*** Opening of Records for this task ***
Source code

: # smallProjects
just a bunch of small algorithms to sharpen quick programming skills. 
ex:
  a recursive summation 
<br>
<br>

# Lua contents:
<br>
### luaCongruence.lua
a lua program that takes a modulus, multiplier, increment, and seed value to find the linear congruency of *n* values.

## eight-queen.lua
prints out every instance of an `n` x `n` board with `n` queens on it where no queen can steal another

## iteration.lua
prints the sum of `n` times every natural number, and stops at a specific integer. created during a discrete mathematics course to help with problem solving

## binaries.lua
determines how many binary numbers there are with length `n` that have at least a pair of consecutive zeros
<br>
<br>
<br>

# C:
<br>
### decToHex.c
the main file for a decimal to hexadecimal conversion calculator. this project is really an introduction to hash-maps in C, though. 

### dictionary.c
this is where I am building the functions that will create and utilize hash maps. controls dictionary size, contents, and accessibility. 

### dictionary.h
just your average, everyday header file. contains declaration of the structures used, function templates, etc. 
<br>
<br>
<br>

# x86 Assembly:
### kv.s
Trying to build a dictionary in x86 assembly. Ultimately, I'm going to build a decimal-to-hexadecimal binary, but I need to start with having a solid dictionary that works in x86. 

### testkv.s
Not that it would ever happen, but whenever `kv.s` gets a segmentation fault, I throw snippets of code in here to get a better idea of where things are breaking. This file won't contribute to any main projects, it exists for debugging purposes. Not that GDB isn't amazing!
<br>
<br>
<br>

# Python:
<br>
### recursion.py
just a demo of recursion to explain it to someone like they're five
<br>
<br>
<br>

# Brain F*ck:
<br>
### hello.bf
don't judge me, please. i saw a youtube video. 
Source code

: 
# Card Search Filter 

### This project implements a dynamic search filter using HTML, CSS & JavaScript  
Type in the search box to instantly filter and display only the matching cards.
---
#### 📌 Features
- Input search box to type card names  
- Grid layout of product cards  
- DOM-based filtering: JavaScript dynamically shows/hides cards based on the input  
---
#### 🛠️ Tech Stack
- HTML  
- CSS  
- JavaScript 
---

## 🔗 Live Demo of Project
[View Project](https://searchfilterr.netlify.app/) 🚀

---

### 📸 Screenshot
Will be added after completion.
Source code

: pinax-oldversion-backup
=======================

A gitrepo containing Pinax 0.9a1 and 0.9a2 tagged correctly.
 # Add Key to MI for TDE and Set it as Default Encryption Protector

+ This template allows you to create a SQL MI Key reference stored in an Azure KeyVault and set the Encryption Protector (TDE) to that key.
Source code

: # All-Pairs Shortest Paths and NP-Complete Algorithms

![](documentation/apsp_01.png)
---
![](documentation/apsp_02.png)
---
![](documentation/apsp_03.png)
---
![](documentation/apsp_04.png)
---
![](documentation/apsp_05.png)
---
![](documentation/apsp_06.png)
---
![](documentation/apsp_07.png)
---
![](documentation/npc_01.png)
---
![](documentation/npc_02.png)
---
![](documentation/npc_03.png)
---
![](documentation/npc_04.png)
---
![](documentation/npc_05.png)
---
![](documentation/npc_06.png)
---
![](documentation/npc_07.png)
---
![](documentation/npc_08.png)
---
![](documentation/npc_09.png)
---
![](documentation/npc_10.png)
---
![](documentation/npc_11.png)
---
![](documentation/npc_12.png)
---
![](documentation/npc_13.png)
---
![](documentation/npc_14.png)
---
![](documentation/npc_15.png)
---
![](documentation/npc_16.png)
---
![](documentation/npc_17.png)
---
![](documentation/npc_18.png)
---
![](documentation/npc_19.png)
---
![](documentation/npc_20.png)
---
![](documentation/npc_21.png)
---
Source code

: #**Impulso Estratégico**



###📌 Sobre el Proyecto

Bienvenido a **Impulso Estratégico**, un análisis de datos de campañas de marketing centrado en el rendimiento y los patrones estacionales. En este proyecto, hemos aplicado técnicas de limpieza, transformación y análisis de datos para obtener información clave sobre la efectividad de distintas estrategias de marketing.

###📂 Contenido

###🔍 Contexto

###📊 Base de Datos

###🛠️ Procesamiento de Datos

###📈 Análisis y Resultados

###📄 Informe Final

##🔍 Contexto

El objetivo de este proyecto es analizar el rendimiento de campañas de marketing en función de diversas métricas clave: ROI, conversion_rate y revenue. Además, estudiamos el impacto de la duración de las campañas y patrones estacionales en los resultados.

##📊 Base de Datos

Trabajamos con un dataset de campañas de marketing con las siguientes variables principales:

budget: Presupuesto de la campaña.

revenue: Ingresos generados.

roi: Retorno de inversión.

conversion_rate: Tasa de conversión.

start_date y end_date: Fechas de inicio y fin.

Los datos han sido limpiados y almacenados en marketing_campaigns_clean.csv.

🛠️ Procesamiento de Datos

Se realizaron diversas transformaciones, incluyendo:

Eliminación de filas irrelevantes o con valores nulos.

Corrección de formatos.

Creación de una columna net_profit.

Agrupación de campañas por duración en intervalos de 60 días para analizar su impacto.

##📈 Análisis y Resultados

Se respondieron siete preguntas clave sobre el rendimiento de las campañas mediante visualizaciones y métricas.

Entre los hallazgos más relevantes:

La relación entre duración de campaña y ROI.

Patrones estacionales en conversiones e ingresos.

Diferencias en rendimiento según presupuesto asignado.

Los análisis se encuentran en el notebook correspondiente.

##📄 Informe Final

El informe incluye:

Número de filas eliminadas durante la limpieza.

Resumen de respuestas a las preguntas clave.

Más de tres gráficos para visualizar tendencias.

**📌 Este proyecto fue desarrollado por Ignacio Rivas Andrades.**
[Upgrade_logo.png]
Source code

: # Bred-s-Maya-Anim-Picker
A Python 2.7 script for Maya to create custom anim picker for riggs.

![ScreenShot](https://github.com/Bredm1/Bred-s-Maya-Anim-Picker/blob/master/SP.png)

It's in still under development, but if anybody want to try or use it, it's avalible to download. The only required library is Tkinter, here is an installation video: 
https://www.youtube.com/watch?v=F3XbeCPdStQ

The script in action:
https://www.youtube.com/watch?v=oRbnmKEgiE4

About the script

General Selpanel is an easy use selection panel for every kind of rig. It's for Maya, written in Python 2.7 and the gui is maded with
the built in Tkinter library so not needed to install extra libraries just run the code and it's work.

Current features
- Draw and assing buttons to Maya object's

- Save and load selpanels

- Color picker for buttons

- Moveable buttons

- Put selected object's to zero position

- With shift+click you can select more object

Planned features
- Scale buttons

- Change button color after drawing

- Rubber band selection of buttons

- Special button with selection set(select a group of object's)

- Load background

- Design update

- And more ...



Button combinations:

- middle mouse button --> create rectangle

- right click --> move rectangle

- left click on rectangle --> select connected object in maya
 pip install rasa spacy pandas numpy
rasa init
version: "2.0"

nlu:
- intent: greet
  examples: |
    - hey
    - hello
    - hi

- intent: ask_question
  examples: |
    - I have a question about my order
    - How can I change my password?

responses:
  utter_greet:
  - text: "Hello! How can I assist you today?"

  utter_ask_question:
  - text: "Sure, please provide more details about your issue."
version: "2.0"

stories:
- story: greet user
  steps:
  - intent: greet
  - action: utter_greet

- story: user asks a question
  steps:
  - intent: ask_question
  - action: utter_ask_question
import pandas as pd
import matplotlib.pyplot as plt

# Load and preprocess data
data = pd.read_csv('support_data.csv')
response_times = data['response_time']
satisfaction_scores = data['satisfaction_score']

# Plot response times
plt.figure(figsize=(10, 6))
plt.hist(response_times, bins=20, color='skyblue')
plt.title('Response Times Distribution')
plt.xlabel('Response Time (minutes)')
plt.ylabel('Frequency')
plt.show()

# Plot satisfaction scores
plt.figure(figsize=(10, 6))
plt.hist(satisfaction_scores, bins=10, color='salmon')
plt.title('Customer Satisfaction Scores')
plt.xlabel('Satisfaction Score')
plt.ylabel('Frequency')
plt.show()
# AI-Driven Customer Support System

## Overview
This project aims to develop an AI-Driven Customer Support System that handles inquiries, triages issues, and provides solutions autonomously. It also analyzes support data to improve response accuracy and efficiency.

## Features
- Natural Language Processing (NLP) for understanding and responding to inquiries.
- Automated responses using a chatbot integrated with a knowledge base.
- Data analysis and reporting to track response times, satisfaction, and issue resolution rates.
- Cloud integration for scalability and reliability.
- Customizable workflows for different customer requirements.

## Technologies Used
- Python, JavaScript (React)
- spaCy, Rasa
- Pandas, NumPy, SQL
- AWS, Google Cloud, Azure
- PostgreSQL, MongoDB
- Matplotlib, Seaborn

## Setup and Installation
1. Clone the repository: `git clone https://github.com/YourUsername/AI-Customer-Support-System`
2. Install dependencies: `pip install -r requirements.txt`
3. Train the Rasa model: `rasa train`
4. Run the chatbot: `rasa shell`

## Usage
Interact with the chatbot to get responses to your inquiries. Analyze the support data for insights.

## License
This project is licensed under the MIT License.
*** Close of Records for this task ***
— Task goal —
If a line of the data holds the string "selection", list it.

— Exercise answer —
General Selpanel is an easy use selection panel for every kind of rig. It's for Maya, written in Python 2.7 and the gui is maded with
- Rubber band selection of buttons
- Special button with selection set(select a group of object's)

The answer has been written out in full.